The extravagance of vulgar opinions exemplified by a fact, as given by M. Cangiamila in his Embryologia Sacra; in the pontificate of Benedict 14th.

An infant being carried to a church at Parma as dead, and exposed in a confessional till the office had been performed, and the moment arrived, when it was to be put into the ground; the beadle had entertained the strange notion, that if a body supposed to be dead, should discover any signs of life after the burial service had been performed over it, such body ought immediately to be killed outright, by knocking it on the head with the cross, which in those countries they use as a bier. It happened that this sagacious servant of the church, found to his great astonishment, that the poor infant which he was about to bury, was not dead: Happy it was for the child, that a doubt that moment came into his head, whether it ought to be knocked on the head with the great cross, on which adults were carried, or with the little one on which they carried children; in this dilemma he had recourse to the priest, and the good father fortunately prevented the murder which would otherwise have been certainly committed."

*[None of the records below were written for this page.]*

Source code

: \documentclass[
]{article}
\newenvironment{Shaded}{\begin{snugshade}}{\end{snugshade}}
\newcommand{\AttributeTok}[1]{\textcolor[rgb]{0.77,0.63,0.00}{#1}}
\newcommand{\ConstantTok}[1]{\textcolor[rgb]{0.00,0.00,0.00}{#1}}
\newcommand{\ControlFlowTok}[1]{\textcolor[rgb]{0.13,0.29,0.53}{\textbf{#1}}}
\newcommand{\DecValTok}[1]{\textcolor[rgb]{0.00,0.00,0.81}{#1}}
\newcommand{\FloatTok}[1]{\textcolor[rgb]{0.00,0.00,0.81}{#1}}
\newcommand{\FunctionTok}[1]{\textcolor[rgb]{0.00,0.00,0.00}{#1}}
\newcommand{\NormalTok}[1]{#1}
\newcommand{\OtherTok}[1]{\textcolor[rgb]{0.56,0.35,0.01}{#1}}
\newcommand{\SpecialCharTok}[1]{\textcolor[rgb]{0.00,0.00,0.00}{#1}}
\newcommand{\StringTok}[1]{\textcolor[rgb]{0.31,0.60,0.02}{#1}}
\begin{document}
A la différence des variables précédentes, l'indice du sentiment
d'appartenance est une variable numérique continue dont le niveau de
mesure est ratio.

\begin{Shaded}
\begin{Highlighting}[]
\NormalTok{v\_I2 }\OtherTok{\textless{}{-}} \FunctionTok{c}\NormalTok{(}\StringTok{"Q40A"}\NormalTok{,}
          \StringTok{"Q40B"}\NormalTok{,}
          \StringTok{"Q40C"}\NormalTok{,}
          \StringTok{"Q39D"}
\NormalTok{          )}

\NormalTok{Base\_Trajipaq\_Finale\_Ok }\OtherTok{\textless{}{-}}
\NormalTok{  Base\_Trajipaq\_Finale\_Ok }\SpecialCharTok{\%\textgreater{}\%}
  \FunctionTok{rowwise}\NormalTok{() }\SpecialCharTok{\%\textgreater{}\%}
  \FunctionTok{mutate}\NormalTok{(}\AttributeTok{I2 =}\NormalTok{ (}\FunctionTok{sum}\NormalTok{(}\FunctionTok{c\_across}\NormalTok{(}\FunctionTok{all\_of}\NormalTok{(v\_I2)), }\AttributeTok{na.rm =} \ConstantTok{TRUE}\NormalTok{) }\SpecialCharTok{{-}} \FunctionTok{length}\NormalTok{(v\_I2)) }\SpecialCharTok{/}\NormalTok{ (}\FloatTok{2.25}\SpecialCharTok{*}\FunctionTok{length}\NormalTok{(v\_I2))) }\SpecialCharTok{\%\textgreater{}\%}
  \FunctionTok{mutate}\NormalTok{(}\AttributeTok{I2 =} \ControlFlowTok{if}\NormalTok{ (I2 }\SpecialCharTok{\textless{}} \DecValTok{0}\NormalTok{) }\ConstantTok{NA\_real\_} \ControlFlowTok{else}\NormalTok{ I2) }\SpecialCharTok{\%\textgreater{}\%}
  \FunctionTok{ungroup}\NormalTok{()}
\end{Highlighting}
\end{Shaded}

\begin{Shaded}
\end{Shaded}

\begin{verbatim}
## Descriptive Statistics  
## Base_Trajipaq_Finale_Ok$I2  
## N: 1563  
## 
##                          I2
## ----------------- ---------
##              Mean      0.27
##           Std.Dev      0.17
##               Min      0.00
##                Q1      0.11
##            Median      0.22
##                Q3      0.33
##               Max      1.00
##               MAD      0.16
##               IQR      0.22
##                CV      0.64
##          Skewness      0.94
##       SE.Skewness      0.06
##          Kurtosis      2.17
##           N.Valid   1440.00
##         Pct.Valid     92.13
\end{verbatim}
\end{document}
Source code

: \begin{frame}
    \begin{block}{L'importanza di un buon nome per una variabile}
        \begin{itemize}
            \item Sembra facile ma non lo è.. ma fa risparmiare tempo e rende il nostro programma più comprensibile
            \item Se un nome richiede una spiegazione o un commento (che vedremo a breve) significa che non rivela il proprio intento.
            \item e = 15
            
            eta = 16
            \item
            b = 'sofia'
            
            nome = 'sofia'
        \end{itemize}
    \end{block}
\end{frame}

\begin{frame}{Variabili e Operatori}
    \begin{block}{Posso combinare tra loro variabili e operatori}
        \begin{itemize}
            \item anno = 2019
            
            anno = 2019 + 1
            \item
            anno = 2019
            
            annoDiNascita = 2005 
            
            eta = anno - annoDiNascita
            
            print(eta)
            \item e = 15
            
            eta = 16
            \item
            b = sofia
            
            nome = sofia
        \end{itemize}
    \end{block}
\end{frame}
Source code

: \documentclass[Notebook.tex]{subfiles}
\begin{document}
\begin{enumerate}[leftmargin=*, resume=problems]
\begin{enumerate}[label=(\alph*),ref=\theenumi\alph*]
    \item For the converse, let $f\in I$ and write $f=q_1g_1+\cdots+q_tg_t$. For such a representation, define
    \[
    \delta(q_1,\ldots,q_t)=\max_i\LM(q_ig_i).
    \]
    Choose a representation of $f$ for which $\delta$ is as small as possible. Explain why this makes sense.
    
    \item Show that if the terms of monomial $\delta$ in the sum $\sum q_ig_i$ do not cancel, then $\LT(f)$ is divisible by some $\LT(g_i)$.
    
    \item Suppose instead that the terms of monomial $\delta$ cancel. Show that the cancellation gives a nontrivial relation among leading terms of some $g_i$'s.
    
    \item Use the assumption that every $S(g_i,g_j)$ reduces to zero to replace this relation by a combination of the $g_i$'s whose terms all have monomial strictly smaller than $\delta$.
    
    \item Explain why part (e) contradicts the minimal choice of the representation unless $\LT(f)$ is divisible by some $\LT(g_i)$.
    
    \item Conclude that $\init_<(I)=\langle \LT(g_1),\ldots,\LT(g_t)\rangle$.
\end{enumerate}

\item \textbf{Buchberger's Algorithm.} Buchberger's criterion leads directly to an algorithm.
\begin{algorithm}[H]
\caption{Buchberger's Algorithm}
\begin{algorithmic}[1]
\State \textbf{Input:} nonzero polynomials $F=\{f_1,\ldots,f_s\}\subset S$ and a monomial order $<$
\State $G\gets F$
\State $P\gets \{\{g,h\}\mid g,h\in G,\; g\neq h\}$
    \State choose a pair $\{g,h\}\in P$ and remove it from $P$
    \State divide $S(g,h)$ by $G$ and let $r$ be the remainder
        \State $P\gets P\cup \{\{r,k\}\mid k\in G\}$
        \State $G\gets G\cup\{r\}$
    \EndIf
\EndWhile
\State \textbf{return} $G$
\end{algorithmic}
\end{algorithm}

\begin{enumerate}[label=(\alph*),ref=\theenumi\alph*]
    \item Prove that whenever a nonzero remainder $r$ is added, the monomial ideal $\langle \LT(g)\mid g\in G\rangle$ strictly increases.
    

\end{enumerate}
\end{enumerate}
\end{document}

Feb. 1, 1763. "Being a very clear day, a gentleman at Wentworth procured a circular piece of ice of two feet nine inches diameter, and five inches thick, which he reduced to the form of a lens, and about noon being exposed to the sun, the rays transmitted through it, (converged to a focus at seven feet distance) fired gunpowder, paper, linen, and other combustibles."-Gent. Mag. vol. 33.

In Keyser's travels, 3, p. 389, is a statement of Helena Lucretia Cornelia Piscopia, who in 1678, in the 21st year of her age, received at Padua, the degree of Doctor of Medicine, in consequence of her great attainments. Other learn ed women are likewise noticed by him.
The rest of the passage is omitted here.